How does post-pandemic separation distress differ from classic SRD in its behavioral profile?
The behavioral signs are similar: vocalization, exit-focused destruction, food refusal when alone, and house-soiling in trained dogs. The main distinction is developmental. Post-pandemic cases typically lack any established alone-time baseline — the capacity was never built — rather than having lost a prior one. Research found that very few owners gave their dogs structured alone-time practice during lockdown, even when they recognized the potential for future separation problems (Holland et al., 2021; PMCID: PMC7833365).
Evidence-informed article
Pawsd Knowledge articles are educational and not a substitute for veterinary advice. These pages draw from selected open-access peer-reviewed veterinary research, with full-text sources linked below.
Selected references
Harvey ND, Christley R, Giragosian K, et al. Animals (Basel). 2022;12(4):482. PMCID: PMC8868415. Open-access longitudinal study, n=1,807 UK dog owners; documents association between lockdown schedule changes and post-pandemic SRB risk.

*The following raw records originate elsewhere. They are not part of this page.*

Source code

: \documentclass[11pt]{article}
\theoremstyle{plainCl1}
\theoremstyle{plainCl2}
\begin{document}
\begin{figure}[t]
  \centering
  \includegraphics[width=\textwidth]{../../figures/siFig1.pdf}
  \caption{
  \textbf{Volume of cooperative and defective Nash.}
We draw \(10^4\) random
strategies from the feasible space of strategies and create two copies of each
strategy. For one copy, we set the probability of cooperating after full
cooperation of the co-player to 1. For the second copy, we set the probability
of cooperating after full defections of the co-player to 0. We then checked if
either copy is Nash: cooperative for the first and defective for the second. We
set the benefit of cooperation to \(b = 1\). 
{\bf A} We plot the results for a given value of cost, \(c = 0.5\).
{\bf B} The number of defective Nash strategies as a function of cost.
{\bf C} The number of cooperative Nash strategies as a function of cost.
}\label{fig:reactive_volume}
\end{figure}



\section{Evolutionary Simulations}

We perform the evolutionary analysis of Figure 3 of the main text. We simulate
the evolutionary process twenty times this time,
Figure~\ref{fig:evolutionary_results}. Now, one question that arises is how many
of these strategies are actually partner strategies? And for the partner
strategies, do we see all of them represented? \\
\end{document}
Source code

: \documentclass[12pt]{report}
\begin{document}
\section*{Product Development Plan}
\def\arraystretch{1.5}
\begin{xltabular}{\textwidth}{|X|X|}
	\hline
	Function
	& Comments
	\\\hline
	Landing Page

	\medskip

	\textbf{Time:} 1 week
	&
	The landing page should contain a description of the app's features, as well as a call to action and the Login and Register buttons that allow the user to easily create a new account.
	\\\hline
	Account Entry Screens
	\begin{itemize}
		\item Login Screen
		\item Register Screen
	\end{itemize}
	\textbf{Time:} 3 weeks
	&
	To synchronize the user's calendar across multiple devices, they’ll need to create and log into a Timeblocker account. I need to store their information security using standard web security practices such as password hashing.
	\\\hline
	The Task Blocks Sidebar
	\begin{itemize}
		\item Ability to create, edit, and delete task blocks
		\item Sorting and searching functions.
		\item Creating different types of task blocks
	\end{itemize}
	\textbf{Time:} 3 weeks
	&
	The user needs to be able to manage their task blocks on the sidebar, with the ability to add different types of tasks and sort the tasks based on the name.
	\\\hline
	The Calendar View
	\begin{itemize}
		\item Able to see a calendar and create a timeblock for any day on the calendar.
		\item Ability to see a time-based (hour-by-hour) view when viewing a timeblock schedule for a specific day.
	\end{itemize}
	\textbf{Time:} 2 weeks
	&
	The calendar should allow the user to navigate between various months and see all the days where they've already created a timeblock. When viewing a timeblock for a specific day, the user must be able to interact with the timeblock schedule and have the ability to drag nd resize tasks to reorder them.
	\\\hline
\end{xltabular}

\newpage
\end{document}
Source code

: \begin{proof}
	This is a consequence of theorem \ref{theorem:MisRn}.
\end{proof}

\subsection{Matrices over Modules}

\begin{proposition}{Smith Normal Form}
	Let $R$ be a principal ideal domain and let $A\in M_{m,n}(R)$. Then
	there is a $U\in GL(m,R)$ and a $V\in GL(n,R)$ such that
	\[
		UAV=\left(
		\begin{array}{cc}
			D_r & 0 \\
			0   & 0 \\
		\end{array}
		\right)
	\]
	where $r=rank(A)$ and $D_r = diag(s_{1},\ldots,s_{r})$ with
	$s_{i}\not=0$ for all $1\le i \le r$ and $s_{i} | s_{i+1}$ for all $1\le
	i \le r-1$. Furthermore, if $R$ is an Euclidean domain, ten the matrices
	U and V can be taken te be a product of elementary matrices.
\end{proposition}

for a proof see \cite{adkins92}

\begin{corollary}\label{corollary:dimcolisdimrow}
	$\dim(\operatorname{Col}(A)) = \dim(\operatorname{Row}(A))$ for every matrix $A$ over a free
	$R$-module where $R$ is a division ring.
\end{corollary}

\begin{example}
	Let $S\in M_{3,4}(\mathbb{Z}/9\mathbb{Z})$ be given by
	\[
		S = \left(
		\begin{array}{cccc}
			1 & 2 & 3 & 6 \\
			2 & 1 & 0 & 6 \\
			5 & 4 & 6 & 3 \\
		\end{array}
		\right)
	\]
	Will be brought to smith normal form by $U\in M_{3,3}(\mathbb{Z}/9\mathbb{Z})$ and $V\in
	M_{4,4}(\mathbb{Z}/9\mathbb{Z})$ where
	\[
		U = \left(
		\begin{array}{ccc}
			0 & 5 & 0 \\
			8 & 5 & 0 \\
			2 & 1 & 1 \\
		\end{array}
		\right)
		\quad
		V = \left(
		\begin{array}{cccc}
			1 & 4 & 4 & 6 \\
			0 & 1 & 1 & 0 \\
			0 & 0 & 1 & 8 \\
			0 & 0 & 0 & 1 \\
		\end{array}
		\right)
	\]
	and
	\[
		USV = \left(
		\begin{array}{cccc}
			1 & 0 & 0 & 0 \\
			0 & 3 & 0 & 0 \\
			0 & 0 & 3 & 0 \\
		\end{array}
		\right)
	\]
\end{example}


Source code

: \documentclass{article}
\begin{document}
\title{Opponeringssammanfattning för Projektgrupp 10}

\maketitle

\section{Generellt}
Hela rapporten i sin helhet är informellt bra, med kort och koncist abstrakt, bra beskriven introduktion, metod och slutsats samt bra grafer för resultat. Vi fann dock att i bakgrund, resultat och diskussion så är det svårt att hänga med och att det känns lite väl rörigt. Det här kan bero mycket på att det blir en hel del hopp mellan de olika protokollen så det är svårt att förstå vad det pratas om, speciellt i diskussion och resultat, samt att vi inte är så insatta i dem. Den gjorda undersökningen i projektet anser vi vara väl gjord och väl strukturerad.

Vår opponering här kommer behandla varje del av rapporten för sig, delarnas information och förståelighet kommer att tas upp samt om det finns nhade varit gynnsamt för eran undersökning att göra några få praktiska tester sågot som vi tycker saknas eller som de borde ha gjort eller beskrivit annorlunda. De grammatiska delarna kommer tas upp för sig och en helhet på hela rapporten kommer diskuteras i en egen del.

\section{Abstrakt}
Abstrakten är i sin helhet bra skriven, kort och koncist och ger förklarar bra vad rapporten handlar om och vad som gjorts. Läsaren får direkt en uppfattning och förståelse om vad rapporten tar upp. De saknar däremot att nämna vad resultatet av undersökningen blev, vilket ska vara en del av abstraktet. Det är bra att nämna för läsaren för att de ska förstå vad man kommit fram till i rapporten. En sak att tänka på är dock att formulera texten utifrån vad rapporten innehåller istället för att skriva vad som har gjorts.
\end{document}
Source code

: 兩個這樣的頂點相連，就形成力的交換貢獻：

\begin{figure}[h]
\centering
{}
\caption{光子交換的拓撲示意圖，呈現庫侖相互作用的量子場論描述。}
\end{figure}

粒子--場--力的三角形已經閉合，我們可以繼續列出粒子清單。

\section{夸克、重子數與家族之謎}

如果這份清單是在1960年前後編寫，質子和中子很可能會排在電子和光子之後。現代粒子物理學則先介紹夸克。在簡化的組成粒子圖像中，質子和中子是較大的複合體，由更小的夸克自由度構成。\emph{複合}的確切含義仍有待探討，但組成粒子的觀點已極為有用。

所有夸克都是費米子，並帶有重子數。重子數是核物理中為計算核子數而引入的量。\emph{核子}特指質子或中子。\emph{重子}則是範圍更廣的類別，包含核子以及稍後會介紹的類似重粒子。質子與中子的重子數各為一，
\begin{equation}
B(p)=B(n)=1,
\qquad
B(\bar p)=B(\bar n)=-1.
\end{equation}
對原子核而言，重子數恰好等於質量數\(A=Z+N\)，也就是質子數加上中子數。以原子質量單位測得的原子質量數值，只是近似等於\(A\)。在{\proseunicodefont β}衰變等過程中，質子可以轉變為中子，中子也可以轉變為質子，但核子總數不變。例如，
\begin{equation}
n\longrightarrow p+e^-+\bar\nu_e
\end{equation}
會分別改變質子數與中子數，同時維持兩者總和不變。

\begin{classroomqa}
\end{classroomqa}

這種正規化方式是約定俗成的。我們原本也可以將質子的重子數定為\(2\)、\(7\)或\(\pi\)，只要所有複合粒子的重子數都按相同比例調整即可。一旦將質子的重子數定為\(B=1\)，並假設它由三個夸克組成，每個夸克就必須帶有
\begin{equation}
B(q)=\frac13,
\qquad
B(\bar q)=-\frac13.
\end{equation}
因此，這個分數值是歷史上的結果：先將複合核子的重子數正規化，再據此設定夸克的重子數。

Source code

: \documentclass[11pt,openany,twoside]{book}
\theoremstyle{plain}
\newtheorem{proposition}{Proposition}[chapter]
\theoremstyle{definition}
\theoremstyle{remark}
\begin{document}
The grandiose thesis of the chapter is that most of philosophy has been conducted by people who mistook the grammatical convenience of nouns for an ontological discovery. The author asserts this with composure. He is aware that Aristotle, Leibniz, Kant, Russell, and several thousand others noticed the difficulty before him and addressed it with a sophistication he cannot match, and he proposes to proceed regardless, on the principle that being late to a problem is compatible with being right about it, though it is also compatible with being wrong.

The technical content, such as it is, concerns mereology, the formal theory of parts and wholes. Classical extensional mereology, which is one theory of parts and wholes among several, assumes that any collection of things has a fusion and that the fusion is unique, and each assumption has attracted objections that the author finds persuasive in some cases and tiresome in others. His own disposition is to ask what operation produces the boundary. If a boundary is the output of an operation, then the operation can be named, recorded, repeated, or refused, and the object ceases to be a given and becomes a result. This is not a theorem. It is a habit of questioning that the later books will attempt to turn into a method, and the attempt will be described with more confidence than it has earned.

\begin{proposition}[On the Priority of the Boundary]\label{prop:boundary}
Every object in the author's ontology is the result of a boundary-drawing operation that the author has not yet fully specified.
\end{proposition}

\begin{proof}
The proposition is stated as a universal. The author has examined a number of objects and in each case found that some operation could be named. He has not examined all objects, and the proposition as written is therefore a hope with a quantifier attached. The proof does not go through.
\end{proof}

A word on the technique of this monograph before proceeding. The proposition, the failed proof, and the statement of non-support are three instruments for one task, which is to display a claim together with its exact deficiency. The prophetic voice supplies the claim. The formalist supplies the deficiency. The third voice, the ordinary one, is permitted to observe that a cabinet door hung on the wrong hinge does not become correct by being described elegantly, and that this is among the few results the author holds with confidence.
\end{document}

Sundman A-S, Van Poucke E, Svensson Holm A-C, et al. Sci Rep. 2019;9:7391. PMCID: PMC6554395. Open-access observational study, n=58 dog-owner pairs; inter-species hair cortisol synchronization with owner personality as modulating factor.
Christley R, Murray J, Anderson KL, et al. Animals (Basel). 2021;11(1):5. PMCID: PMC7822167. Open-access cross-sectional survey, n=6,004 UK dog owners; documents four-fold increase in dogs not left alone during first lockdown.
Holland KE, Owczarczak-Garstecka SC, Anderson KL, et al. Animals (Basel). 2021;11(1):240. PMCID: PMC7833365. Open-access thematic analysis, n=10,510 free-text entries; documents owner-observed behavioral changes and absence of proactive alone-time practice during lockdown.
Wilson C, Campbell K, Petzel ZW, Reeve C. PLoS ONE. 2022;17(9):e0274143. PMCID: PMC9518869. Open-access controlled three-alternative forced-choice study, n=36 dogs, 720 trials; documents canine discrimination of human psychological stress odor.
Schöberl I, Wedl M, Beetz A, Kotrschal K. PLoS ONE. 2017;12(2):e0170707. PMCID: PMC5298213. Open-access observational study, n=115 human-dog dyads; examines psychobiological factors affecting cortisol variability including owner attachment style and relationship quality.